A CNBC survey finds Americans don't save very much. When asked what percentage of annual income people saved, the results were: 6-10% (25% of respondents); 5% or less (21%), nothing (19%), more than 15% (16%), 11-15% (11%), don't know (7%). To perform at the highest level, bankers know their customers should have a savings plan for every single month.
When it comes to banking performance, it also makes sense to set goals and use metrics to track achievement. However, this is easier said than done.
Take, for example, net interest margin (NIM). NIM is often used as a measure of performance. The problem is that NIM does not account for credit risk nor loan size/costs. As such, it does not ultimately reflect actual profitability. So, setting goals based on NIM may leave a bank with weaker quality loan borrowers, along with shorter term, smaller balance and more expensive loans.
To rectify this issue, identifying which metrics or group of metrics to use will tell a fuller story. It will also better reflect performance over time.
There are a number of factors to consider here, depending on what type of performance bankers wish to improve (i.e. ROE, losses, customer service, etc.). To get you thinking, we direct our attention to just one of these - deposit growth.

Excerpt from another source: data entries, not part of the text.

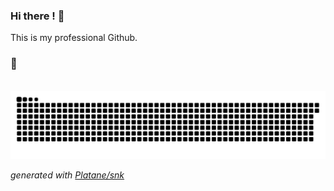 ### Hi there ! 👋

This is my professional Github.


### 🐍
<br clear="both">

<picture>
  <source
    media="(prefers-color-scheme: dark)"
    srcset="https://raw.githubusercontent.com/LesliePicot/LesliePicot/output/github-contribution-grid-snake-dark.svg"
  />
  <source
    media="(prefers-color-scheme: light)"
    srcset="https://raw.githubusercontent.com/LesliePicot/LesliePicot/output/github-contribution-grid-snake.svg"
  />
  <img
    alt="github contribution grid snake animation"
    src="https://raw.githubusercontent.com/LesliePicot/LesliePicot/output/github-contribution-grid-snake.svg"
  />
</picture>

_generated with [Platane/snk](https://github.com/Platane/snk)_
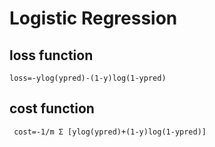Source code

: # Logistic Regression

## loss function
  `loss=-ylog(ypred)-(1-y)log(1-ypred)`


## cost function 
   ` cost=-1/m Σ [ylog(ypred)+(1-y)log(1-ypred)]`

Deposit Growth: This is an important area for bankers given the strength of the economy, but particularly those with a higher loan to deposit (LTD) ratio. This is also true of banks that are flush with deposits. History shows that as rates rise, deposits become more rate sensitive. In such an environment, depositors slowly move funds to other investments (bonds, money market funds, etc.), so these deposits must be replaced.
While things have calmed down for now on the rate increase front, to address this issue, some banks will ask loan officers to bring in deposits with any loans originated. The idea is that they are talking to the customer anyway, and such deals are stickier than standalone deposit relationships, so why not try at least.
To track progress, banks compare deposit balances by officer and customer over a set period of time (perhaps 1Y or 6 months). In addition to ensuring projected deposit balances are actually coming in, banks need to ensure these deposits are the sort desired.
For example, an officer may have grown deposit balances by $20mm in the last quarter, but a bunch of $10,000 1Y CDs aren't as valuable to the bank as a handful of larger non-maturity deposits (which carry longer duration). Smaller time deposits can help with short-term funding, but they may cost banks more over time.
While we know there are quite a few factors involved these days in deposit growth, reviewing growth by officer and also profitability by customer, may help put things more in perspective and increase your bank's performance, as you hone sales and marketing efforts.